Nobody cares that this was sent from my droid using. Plumbing Zone


----------



## TX MECH PLUMBER (May 27, 2011)

In my opinion you clear any changes with the general contractor... If he wants he will speak with the engineer about changes and give you an answer... If you do it that way then it's ther as if it doesn't work ... You change it on your own and it screws up you have to fix it out of pocket ....


----------



## plbgbiz (Aug 27, 2010)

Based on a recent lapse in judgement, I attempted to strike a deal with an out of state GC on a small commercial project. (finish out a tenant space in a mall)

As usual, the GC was complaining about my price being too high.

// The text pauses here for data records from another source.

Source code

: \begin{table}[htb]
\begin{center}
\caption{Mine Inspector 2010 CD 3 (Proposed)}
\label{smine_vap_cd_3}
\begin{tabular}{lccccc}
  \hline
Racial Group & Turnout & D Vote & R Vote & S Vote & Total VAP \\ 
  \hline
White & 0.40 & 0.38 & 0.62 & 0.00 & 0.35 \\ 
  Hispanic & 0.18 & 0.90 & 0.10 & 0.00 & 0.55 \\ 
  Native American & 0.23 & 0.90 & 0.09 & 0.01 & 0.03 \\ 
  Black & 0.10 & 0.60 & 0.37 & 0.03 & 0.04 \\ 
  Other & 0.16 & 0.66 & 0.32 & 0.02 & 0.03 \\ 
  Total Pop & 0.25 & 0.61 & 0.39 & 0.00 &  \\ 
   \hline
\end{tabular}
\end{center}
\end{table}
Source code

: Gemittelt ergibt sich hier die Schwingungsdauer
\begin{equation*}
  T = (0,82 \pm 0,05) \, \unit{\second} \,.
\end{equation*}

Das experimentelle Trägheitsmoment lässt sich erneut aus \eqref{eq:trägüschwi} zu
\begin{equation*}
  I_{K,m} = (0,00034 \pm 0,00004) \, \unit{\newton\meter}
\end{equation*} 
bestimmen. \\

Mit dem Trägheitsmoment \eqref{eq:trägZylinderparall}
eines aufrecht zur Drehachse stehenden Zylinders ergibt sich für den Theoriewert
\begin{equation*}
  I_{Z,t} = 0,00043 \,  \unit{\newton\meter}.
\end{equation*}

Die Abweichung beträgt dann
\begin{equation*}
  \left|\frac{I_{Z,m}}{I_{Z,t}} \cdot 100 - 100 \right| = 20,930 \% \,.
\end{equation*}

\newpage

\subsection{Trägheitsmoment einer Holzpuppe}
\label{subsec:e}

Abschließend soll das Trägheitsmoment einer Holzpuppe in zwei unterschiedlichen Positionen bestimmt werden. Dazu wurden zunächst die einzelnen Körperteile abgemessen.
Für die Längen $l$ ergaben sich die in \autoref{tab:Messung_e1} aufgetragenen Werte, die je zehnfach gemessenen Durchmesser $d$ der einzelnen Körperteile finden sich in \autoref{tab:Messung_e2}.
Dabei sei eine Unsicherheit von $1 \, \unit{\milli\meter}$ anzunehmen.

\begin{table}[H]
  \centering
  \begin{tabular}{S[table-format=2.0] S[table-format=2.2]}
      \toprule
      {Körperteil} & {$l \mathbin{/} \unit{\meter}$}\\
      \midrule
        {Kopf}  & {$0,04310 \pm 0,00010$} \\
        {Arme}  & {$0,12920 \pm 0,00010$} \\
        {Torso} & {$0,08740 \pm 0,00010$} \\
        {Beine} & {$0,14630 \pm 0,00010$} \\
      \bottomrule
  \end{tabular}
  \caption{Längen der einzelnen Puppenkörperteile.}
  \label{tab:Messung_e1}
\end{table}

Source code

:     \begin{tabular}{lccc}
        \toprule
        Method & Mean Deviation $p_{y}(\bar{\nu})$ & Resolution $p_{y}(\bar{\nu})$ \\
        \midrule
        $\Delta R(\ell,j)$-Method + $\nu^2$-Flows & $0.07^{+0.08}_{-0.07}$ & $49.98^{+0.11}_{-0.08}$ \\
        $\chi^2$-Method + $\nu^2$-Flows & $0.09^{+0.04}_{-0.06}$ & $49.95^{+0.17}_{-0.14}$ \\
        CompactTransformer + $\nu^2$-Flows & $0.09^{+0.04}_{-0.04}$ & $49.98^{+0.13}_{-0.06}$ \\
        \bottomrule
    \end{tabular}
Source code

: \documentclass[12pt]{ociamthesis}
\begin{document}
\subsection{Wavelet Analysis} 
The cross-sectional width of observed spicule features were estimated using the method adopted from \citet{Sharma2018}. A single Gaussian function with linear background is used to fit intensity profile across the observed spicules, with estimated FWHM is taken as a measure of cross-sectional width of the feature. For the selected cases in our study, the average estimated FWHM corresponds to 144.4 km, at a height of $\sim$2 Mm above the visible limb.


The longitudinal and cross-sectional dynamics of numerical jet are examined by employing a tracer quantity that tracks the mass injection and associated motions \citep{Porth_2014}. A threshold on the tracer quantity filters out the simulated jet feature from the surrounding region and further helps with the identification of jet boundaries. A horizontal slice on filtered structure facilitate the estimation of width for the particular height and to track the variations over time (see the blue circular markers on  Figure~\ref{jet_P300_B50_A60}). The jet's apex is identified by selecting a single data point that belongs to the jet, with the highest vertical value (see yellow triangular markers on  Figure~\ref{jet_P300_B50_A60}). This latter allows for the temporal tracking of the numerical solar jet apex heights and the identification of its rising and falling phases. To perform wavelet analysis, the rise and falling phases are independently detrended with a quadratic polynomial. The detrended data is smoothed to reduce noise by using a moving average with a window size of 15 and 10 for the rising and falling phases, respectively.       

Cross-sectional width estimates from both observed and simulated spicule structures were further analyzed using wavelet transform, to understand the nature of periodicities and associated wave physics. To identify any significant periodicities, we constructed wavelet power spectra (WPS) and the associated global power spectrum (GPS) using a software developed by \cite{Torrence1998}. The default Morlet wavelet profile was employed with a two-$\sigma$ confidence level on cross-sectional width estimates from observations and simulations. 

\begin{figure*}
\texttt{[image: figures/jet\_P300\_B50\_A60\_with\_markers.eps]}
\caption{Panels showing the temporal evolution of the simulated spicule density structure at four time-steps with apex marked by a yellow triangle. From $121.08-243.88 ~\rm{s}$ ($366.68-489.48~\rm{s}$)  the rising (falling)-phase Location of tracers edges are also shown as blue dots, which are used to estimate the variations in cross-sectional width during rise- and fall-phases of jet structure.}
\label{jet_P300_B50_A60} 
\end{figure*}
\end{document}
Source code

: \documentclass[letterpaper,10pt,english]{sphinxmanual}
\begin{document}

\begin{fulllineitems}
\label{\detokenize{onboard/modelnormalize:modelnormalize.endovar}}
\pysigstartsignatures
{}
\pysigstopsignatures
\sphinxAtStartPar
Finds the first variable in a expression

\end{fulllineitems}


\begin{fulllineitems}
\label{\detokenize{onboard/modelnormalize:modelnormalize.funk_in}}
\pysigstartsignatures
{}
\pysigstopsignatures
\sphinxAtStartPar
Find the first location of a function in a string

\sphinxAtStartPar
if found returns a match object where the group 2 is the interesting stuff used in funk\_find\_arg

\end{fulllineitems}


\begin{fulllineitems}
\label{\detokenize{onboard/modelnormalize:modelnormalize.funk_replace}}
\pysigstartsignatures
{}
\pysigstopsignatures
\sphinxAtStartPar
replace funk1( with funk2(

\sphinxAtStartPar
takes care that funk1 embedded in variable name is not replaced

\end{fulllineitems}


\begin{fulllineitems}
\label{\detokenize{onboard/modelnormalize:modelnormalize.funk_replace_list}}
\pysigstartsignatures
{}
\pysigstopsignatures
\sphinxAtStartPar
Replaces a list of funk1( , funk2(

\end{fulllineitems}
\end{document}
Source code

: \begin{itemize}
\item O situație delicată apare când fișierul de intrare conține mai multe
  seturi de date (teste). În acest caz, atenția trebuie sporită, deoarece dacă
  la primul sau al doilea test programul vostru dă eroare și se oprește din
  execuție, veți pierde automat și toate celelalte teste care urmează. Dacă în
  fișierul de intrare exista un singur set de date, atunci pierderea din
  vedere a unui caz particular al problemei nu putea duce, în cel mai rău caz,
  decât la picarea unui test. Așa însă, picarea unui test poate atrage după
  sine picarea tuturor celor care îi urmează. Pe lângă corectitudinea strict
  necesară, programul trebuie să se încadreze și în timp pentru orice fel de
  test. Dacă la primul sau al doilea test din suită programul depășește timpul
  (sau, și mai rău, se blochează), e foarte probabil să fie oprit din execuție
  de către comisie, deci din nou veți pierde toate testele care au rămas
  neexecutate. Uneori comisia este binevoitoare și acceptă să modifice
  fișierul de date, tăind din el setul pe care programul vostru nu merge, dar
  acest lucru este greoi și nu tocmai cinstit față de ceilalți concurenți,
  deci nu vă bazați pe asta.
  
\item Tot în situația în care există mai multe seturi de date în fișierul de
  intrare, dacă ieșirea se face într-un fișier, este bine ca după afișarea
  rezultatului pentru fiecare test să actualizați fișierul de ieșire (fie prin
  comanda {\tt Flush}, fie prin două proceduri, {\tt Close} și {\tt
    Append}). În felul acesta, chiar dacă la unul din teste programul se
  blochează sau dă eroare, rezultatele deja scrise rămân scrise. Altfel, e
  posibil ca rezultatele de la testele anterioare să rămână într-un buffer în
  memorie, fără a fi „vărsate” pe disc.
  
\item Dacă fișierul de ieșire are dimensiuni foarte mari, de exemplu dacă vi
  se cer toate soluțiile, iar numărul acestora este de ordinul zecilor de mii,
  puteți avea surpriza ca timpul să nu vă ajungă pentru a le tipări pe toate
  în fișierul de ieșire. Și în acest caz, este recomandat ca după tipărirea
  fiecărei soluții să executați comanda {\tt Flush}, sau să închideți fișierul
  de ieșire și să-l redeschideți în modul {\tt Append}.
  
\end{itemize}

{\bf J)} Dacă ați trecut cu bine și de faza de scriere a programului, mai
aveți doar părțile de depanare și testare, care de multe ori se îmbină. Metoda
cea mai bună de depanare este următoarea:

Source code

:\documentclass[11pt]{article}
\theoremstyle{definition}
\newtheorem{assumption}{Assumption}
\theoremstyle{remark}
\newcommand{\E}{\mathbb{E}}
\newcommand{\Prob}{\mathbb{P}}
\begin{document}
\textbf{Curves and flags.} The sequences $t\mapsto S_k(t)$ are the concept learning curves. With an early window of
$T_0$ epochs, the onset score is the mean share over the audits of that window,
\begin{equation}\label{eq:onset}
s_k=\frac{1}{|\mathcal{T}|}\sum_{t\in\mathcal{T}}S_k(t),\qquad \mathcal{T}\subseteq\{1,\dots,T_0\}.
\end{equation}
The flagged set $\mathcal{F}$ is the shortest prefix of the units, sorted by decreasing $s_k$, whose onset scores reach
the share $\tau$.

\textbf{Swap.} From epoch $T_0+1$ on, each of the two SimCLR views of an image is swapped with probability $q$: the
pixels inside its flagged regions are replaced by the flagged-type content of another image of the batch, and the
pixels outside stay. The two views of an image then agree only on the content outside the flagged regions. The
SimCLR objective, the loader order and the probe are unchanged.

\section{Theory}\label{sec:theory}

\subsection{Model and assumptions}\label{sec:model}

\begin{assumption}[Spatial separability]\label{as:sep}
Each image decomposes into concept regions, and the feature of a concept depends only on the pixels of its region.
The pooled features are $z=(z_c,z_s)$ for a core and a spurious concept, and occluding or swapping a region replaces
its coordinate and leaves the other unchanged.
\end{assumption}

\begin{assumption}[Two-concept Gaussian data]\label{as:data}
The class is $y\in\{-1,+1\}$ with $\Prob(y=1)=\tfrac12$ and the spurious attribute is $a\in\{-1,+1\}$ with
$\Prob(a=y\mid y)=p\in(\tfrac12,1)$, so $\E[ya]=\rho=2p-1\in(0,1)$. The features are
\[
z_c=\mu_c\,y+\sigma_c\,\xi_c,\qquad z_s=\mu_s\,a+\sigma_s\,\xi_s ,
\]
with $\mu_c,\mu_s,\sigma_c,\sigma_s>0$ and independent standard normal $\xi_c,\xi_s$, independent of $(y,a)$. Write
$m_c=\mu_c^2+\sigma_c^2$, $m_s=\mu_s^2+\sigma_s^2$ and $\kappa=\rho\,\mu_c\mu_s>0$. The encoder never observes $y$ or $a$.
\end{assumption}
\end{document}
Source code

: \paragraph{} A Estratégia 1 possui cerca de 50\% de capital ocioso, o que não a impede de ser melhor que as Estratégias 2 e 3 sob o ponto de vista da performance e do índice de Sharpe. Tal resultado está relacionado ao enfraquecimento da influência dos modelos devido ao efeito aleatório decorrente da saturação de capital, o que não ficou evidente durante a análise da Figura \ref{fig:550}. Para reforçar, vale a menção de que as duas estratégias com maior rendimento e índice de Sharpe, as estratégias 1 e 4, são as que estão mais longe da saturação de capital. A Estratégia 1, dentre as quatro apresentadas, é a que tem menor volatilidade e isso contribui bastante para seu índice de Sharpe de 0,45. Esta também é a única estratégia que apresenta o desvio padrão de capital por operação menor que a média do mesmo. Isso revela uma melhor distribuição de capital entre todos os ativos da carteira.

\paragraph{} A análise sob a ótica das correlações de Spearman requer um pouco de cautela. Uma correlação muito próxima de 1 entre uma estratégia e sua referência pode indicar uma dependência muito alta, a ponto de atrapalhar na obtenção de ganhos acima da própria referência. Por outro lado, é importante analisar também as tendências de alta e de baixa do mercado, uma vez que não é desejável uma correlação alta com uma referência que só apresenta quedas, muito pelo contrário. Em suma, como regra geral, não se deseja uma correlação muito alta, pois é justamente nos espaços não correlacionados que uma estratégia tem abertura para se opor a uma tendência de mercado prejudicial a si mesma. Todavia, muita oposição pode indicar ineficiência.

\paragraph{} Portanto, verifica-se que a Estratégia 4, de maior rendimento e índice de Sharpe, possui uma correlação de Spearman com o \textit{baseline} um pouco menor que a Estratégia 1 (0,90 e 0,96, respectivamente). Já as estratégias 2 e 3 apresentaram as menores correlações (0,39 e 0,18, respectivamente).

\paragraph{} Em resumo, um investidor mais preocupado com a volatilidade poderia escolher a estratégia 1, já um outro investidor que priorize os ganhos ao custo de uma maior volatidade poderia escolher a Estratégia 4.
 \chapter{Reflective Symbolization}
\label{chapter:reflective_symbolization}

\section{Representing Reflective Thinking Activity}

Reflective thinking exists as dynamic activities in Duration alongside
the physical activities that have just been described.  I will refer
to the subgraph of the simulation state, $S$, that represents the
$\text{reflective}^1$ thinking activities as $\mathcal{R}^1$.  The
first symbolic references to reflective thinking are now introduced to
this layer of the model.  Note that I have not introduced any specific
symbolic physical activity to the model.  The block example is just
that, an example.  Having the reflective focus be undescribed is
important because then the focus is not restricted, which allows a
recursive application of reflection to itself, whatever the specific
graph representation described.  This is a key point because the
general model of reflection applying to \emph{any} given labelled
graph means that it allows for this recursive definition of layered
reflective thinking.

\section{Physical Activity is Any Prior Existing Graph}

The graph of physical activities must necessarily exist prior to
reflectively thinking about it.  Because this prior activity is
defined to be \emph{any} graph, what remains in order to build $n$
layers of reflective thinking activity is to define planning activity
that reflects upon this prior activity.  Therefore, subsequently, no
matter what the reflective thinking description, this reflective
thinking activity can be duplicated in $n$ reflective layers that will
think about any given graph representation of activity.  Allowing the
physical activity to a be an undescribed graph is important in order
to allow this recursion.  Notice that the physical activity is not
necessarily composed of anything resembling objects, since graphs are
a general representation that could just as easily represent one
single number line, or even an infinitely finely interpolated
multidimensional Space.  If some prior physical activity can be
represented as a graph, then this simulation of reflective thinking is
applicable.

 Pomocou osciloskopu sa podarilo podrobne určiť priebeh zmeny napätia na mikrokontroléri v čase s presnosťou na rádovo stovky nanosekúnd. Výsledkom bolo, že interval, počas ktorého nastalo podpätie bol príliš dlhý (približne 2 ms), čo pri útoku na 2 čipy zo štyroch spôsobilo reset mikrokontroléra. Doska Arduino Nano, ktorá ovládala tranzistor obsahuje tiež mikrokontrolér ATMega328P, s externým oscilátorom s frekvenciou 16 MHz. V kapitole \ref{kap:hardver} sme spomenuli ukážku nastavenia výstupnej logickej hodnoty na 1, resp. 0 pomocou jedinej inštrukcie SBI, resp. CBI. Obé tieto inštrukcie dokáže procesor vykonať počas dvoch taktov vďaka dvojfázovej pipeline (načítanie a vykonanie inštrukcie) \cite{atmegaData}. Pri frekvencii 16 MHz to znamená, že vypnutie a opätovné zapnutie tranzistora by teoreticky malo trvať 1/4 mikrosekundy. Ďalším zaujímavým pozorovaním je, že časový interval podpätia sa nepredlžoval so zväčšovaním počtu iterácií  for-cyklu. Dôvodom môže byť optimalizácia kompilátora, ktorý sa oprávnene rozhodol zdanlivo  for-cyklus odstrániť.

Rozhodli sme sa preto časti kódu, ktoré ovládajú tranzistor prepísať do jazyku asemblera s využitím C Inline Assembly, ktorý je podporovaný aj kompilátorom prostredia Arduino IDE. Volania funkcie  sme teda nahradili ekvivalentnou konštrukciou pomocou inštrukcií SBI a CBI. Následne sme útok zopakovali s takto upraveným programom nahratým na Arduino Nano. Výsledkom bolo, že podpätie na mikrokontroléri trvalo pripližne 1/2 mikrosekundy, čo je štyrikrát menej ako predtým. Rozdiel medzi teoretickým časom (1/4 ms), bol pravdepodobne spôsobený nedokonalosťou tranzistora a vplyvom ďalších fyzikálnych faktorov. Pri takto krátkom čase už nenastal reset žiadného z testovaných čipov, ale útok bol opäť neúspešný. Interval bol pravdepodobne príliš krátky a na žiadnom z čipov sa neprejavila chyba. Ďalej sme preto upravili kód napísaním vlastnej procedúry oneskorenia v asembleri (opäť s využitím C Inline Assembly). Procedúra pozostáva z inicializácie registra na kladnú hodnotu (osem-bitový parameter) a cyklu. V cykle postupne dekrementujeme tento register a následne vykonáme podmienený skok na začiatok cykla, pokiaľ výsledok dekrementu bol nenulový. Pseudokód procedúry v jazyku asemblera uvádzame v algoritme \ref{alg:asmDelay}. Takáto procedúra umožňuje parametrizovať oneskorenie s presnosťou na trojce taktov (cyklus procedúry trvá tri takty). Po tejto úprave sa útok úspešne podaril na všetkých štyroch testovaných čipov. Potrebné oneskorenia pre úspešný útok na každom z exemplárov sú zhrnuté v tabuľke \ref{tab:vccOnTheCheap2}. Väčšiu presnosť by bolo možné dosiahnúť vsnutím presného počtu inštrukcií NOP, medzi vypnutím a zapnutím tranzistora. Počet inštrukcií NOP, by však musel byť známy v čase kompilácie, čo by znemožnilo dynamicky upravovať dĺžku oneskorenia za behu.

He had two bids. Me at $8700 and another Plumber at $7100 (so he said). In short the plan called for H/C copper piping, 6 gallon water heater, mop sink, r/r concrete as needed.

Other guy didn't have the level of liability insurance required and zero worker's comp coverage. He was going to use PEX for the water lines. GC flipped out when I said I wouldn't change my bid to PEX to meet the price without signed approval from the architect. He was enraged even more when after 3 months of not hearing from him, he wanted us to start with 24 hours of notice.

So when something failed on the job, who do you think would have been liable? The GC in another state or me right down the street. I never heard back from him with the architect's approval and I'm glad. Some jobs are not worth having.


----------



## 100 Watt (Aug 11, 2011)

In my experience it really depends on your inspector and GC. Most of the time a slight deviation from the plans is overlooked. A major change and the inspector will ask for revised plans. As long as you've cleared it ahead of time with the GC, hopefully no big deal. Sometimes though the engineer will not want to change the plans because they are ultimately putting their name on them saying it will work.

We've all seen jobs "over engineered" such as 4" drain to a single toilet. We all know 3" is all you need for a toilet. In the end, bid the job per plans. Then, tell them you can "value" engineer it for them. As long as the engineer will redraw to your layout, great.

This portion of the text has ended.